Omer Katz

Omer Katz, Yuval Olshaker, Yoav Goldberg et al.

We address the problem of automatic decompilation, converting a program in low-level representation back to a higher-level human-readable programming language. The problem of decompilation is extremely important for security researchers. Finding vulnerabilities and understanding how malware operates is much easier when done over source code. The importance of decompilation has motivated the construction of hand-crafted rule-based decompilers. Such decompilers have been designed by experts to detect specific control-flow structures and idioms in low-level code and lift them to source level. The cost of supporting additional languages or new language features in these models is very high. We present a novel approach to decompilation based on neural machine translation. The main idea is to automatically learn a decompiler from a given compiler. Given a compiler from a source language S to a target language T , our approach automatically trains a decompiler that can translate (decompile) T back to S . We used our framework to decompile both LLVM IR and x86 assembly to C code with high success rates. Using our LLVM and x86 instantiations, we were able to successfully decompile over 97% and 88% of our benchmarks respectively.

Omer Katz, Benjamin Livshits

As malware, exploits, and cyber-attacks advance over time, so do the mitigation techniques available to the user. However, while attackers often abandon one form of exploitation in favor of a more lucrative one, mitigation techniques are rarely abandoned. Mitigations are rarely retired or disabled since proving they have outlived their usefulness is often impossible. As a result, performance overheads, maintenance costs, and false positive rates induced by the different mitigations accumulate, culminating in an outdated, inefficient, and costly security solution. We advocate for a new kind of tunable framework on which to base security mechanisms. This new framework enables a more reactive approach to security allowing us to optimize the deployment of security mechanisms based on the current state of attacks.
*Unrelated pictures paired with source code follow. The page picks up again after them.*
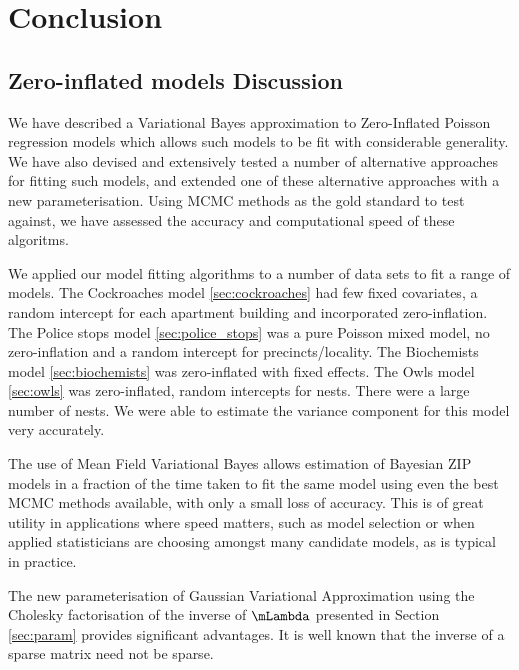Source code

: \chapter{Conclusion}

\section{Zero-inflated models Discussion}
\label{sec:discussion}
		
We have described a Variational Bayes approximation to Zero-Inflated Poisson regression models which
allows such models to be fit with considerable generality. We have also devised and extensively tested a
number of alternative approaches for fitting such models, and extended one of these alternative
approaches with a new parameterisation. Using MCMC methods as the gold standard to test against, we have
assessed the accuracy and computational speed of these algoritms.
		
We applied our model fitting algorithms to a number of data sets to fit a range of models. The Cockroaches
model \ref{sec:cockroaches} had few fixed covariates, a random intercept for each apartment building and
incorporated zero-inflation. The Police stops model \ref{sec:police_stops} was a pure Poisson mixed model, no
zero-inflation and a random intercept for precincts/locality. The Biochemists model \ref{sec:biochemists} was
zero-inflated with fixed effects. The Owls model \ref{sec:owls} was zero-inflated, random intercepts for
nests. There were a large number of nests. We were able to estimate the variance component for this model very
accurately.

The use of Mean Field Variational Bayes allows estimation of Bayesian ZIP models in a fraction of the
time taken to fit the same model using even the best MCMC methods available, with only a small loss of
accuracy. This is of great utility in applications where speed matters, such as model selection or when
applied statisticians are choosing amongst many candidate models, as is typical in practice.
		
The new parameterisation of Gaussian Variational Approximation using the Cholesky factorisation of the
inverse of $\mLambda$ presented in Section \ref{sec:param} provides significant advantages.  It is well
known that the inverse of a sparse matrix need not be sparse.

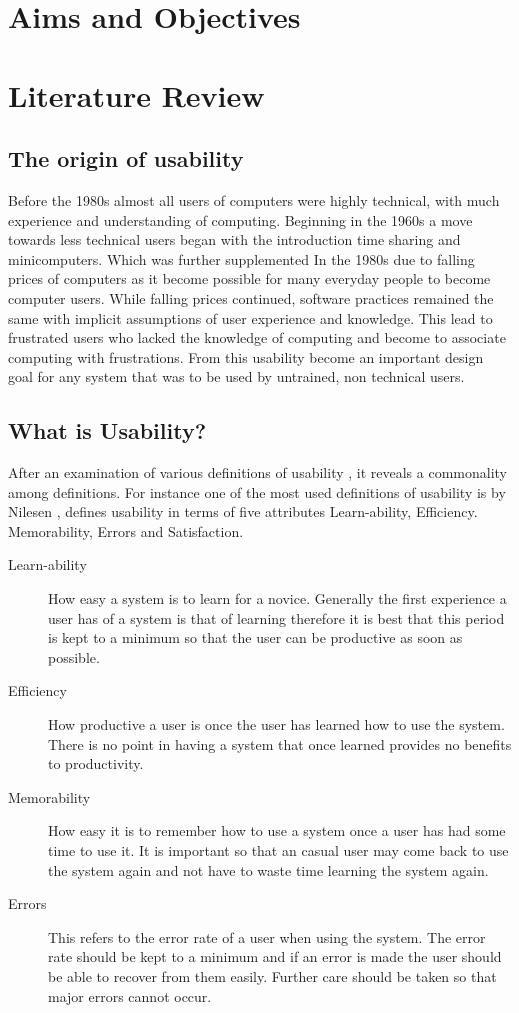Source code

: \documentclass[a4paper,oneside,11pt]{report}
\begin{document}
\tableofcontents

\chapter{Aims and Objectives}
\chapter{Literature Review}
\section{The origin of usability}
Before the 1980s almost all users of computers were highly technical, with much experience and understanding of computing. Beginning in the 1960s a move towards less technical users began with the introduction time sharing and minicomputers. Which was further supplemented In the 1980s due to falling prices of computers as it become possible for many everyday people to become computer users. While falling prices continued, software practices remained the same with implicit assumptions of user experience and knowledge. This lead to frustrated users who lacked the knowledge of computing and become to associate computing with frustrations. From this usability become an important design goal for any system that was to be used by untrained, non technical users. \autocite{gilbert2013}

\section{What is Usability?}
After an examination of various definitions of usability , it reveals a commonality among definitions. 
For instance one of the most used definitions of usability is by Nilesen\autocite{nielsens1993} , defines usability in terms of five attributes Learn-ability, Efficiency. Memorability, Errors and Satisfaction.
\begin{description}
  \item[Learn-ability]How easy a system is to learn for a novice. Generally the first experience a user has of a system is that of learning therefore it is best that this period is kept to a minimum so that the user can be productive as soon as possible.
  \item[Efficiency] How productive a user is once the user has learned how to use the system. There is no point in having a system that once learned provides no benefits to productivity.
  \item[Memorability] How easy it is to remember how to use a system once a user has had some time to use it.  It is important so that an casual user may come back to use the system again and not have to waste time learning the system again.
  \item[Errors] This refers to the error rate of a user when using the system. The error rate should be kept to a minimum and if an error is made the user should be able to recover from them easily. Further care should be taken so that major errors cannot occur.
\end{description}
\end{document}
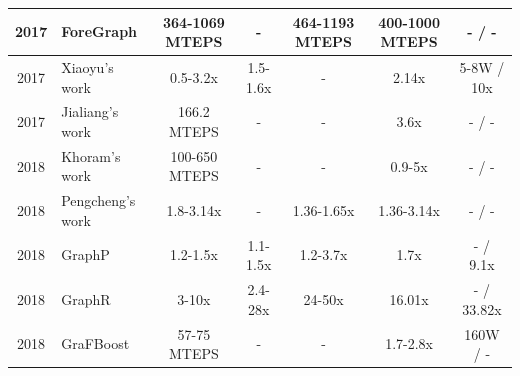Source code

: \documentclass[twoside]{article}
\begin{document}
\begin{multicols}{2}
\begin{table}[]
{\begin{tabular}{|c|l|c|c|c|c|c|}
2017                           & ForeGraph \cite{Dai2017foregraph}                     & 364-1069 MTEPS & -             & 464-1193 MTEPS & 400-1000 MTEPS & - / -                                      \\ \hline
2017                           & Xiaoyu's work \cite{Ma2017fpgahtm}                    & 0.5-3.2x       & 1.5-1.6x      & -              & 2.14x          & 5-8W / 10x                                  \\ \hline
2017                           & Jialiang's work \cite{Zhang2017fpgahmcbfs}            & 166.2 MTEPS    & -             & -              & 3.6x           & - / -                                            \\ \hline
2018                           & Khoram's work \cite{Khoram2018fpgaco-optimizinghmc}   & 100-650 MTEPS  & -             & -              & 0.9-5x         & - / -                                                     \\ \hline
2018                           & Pengcheng's work \cite{yao2018pact}                   & 1.8-3.14x      & -             & 1.36-1.65x     & 1.36-3.14x     & - / -                                      \\ \hline
2018                           & GraphP \cite{zhang2018graphp}                         & 1.2-1.5x       & 1.1-1.5x      & 1.2-3.7x       & 1.7x           & - / 9.1x                                   \\ \hline
2018                           & GraphR \cite{song2018graphr}                          & 3-10x          & 2.4-28x       & 24-50x         & 16.01x         & - / 33.82x                                  \\ \hline
2018                           & GraFBoost \cite{JUN2018GRAFBOOST}                     & 57-75 MTEPS    & -             & -              & 1.7-2.8x       & 160W / -                                    \\ \hline
\end{tabular}%
}
\end{table}


\end{multicols}
\end{document}
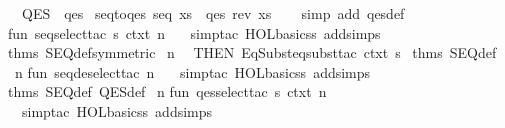 \begin{isabellebody}
\ \ {}QES\ {}\ qes{}\isanewline
\isanewline
{}\isamarkupfalse%
\ seq{}to{}qes{}\ {}seq\ xs\ {}\ qes\ {}rev\ xs{}{}\isanewline
%
\isadelimproof
\ \ %
\endisadelimproof
%
\isatagproof
{}\isamarkupfalse%
\ {}simp\ add{}\ qes{}def{}%
\endisatagproof
{\isafoldproof}%
%
\isadelimproof
\isanewline
%
\endisadelimproof
%
\isadelimML
\isanewline
%
\endisadelimML
%
\isatagML
{}\isamarkupfalse%
\ {}\isanewline
fun\ seq{}select{}tac\ s\ ctxt\ n\ {}\isanewline
\ \ simp{}tac\ {}HOL{}basic{}ss\ addsimps\ %
\isaantiq
thms\ SEQ{}def{}symmetric{}{}%
\endisaantiq
{}\ n\isanewline
\ \ THEN\ EqSubst{}eqsubst{}tac\ ctxt\ {}s{}\ %
\isaantiq
thms\ SEQ{}def{}%
\endisaantiq
\ n\isanewline
\isanewline
fun\ seq{}deselect{}tac\ n\ {}\isanewline
\ \ simp{}tac\ {}HOL{}basic{}ss\ addsimps\ %
\isaantiq
thms\ SEQ{}def\ QES{}def{}%
\endisaantiq
{}\ n\isanewline
\isanewline
fun\ qes{}select{}tac\ s\ ctxt\ n\ {}\isanewline
\ \ simp{}tac\ {}HOL{}basic{}ss\ addsimps\ %

\end{isabellebody}
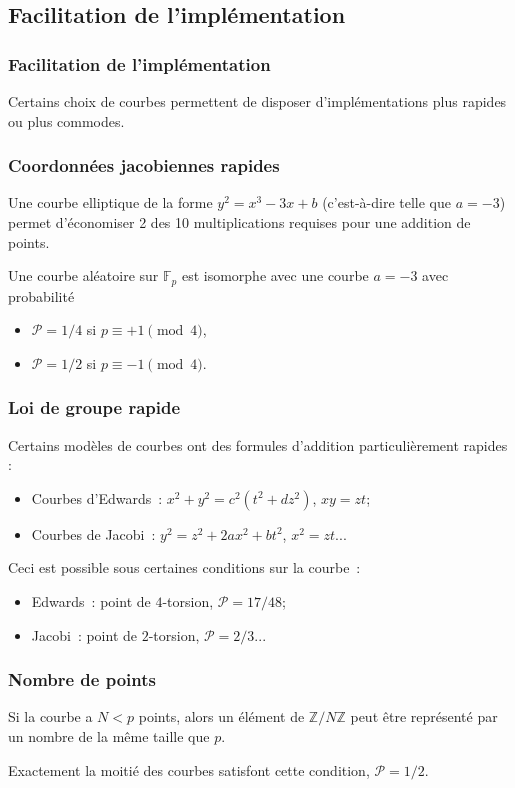 \documentclass[francais]{beamer}
\newcommand{\prob}{\mathcal{P}}
\begin{document}
\subsection{Facilitation de l'implémentation}

\begin{frame}\frametitle{Facilitation de l'implémentation}
Certains choix de courbes permettent de disposer d'implémentations
plus rapides ou plus commodes.
\end{frame}

\begin{frame}\frametitle{Coordonnées jacobiennes rapides}
Une courbe elliptique de la forme $y^2 = x^3 - 3 x + b$
(c'est-à-dire telle que $a=-3$)
permet d'économiser 2 des 10 multiplications requises
pour une addition de points.

\bigskip
Une courbe aléatoire sur $\mathbb F_p$ est isomorphe avec une courbe
$a=-3$ avec probabilité
\begin{itemize}
\item $\prob = 1/4$ si $p ≡ +1 \pmod{4}$,
\item $\prob = 1/2$ si $p ≡ -1 \pmod{4}$.
\end{itemize}
\end{frame}


\begin{frame}\frametitle{Loi de groupe rapide}

Certains modèles de courbes ont des formules d'addition particulièrement rapides :
\begin{itemize}
\item Courbes d'Edwards : $x^2 + y^2 = c^2 (t^2 + d z^2)$, $xy = zt$;
\item Courbes de Jacobi : $y^2 = z^2 + 2 a x^2 + b t^2$, $x^2 = zt$...
\end{itemize}
\bigskip
Ceci est possible sous certaines conditions sur la courbe :
\begin{itemize}
\item Edwards : point de $4$-torsion, $\prob = 17/48$;
\item Jacobi : point de $2$-torsion, $\prob = 2/3$...
\end{itemize}
\end{frame}

\begin{frame}\frametitle{Nombre de points}
Si la courbe a $N < p$ points,
alors un élément de $ℤ/Nℤ$ peut être représenté par un nombre
de la même taille que $p$.

\bigskip
Exactement la moitié des courbes satisfont cette condition, $\prob = 1/2$.
\end{frame}
\end{document}
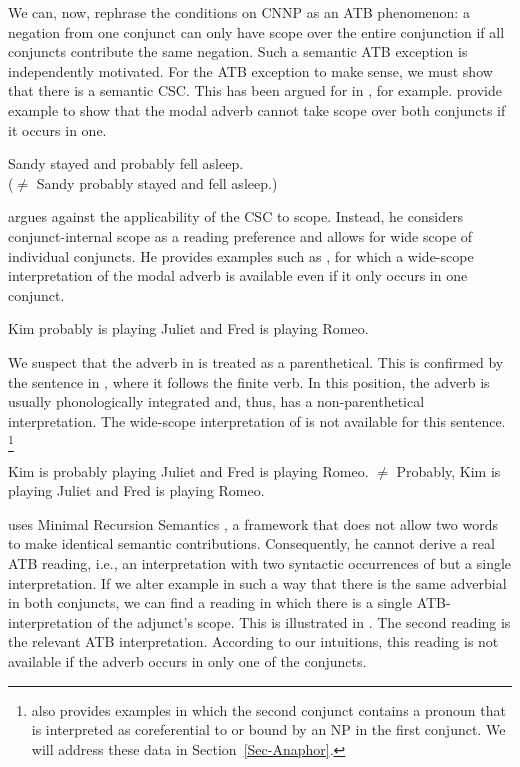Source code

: \documentclass[output=paper]{langsci/langscibook}
\begin{document}
We can, now, rephrase the conditions on CNNP as an ATB phenomenon: a negation from one conjunct can only have scope over the entire conjunction if all conjuncts contribute the same negation. 
%
Such a semantic ATB exception is independently motivated. For the ATB exception to make sense, we must show that there is a semantic CSC. This has been argued for in 
\citet[83]{Winter:01}, for example.
\citet[323]{Copestake:al:05} 
 provide example  to show that the modal adverb  cannot take scope over both conjuncts if it occurs in one.

\ea \label{stay-asleep}
Sandy stayed and probably fell asleep.\\
($\not=$ Sandy probably stayed and fell asleep.)
\z

\citet[86--89]{Chaves:07} argues against the applicability of the CSC to scope. Instead, he considers conjunct-internal scope as a reading preference and allows for wide scope of individual conjuncts. He provides examples such as , for which a wide-scope interpretation of the modal adverb is available even if it only occurs in one conjunct.

\ea \label{romeojuliet}
Kim probably is playing Juliet and Fred is playing Romeo.
\z 

We suspect that the adverb in  is treated as a parenthetical. This is confirmed by the sentence in , where it follows the finite verb. 
In this position, 
the adverb is usually phonologically integrated and, thus, has a non-parenthetical interpretation. 
The wide-scope interpretation of  is not available for this sentence.%
\footnote{\citet{Chaves:07} also provides examples in which the second conjunct contains a pronoun that is interpreted as coreferential to or bound by an NP in the first conjunct. 
We will address these data in Section~\ref{Sec-Anaphor}.}


\ea
\label{romeojuliet2}
Kim is probably playing Juliet and Fred is playing Romeo.
\glt $\not=$ Probably, Kim is playing Juliet and Fred is playing Romeo.
\z 

\citet{Chaves:07} uses Minimal Recursion Semantics \citep{Copestake:al:05}, a
 framework that does not allow two words to make identical semantic contributions. Consequently,
he cannot derive a real ATB reading, i.e., an interpretation with two syntactic occurrences of  but a single interpretation.  
If we alter example  in such a way that there is the same adverbial in both conjuncts, we can find a reading in which there is a single ATB-interpretation of the adjunct's scope. This is illustrated in . The second reading is the relevant ATB interpretation. According to our intuitions, this reading is not available if the adverb  occurs in only one of the conjuncts.
\end{document}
Based on actual evidence of exploitation collected from the field, our framework can choose which mechanisms to enable/disable so that we can minimize the overall costs and false positive rates while maintaining a satisfactory level of security in the system. We use real-world Snort signatures to simulate the benefits of reactively disabling signatures when no evidence of exploitation is observed and compare them to the costs of the current state of deployment. Additionally, we evaluate the responsiveness of our framework and show that in case disabling a security mechanism triggers a reappearance of an attack we can respond in time to prevent mass exploitation. Through large-scale simulations that use integer linear and Bayesian solvers, we discover that our responsive strategy is both computationally affordable and results in significant reductions in false positives (~20% over traces that are about 9 years long), at the cost of introducing a moderate number of false negatives. Finding the optimal sampling strategy takes less than 2.5 minutes in the vast majority of cases.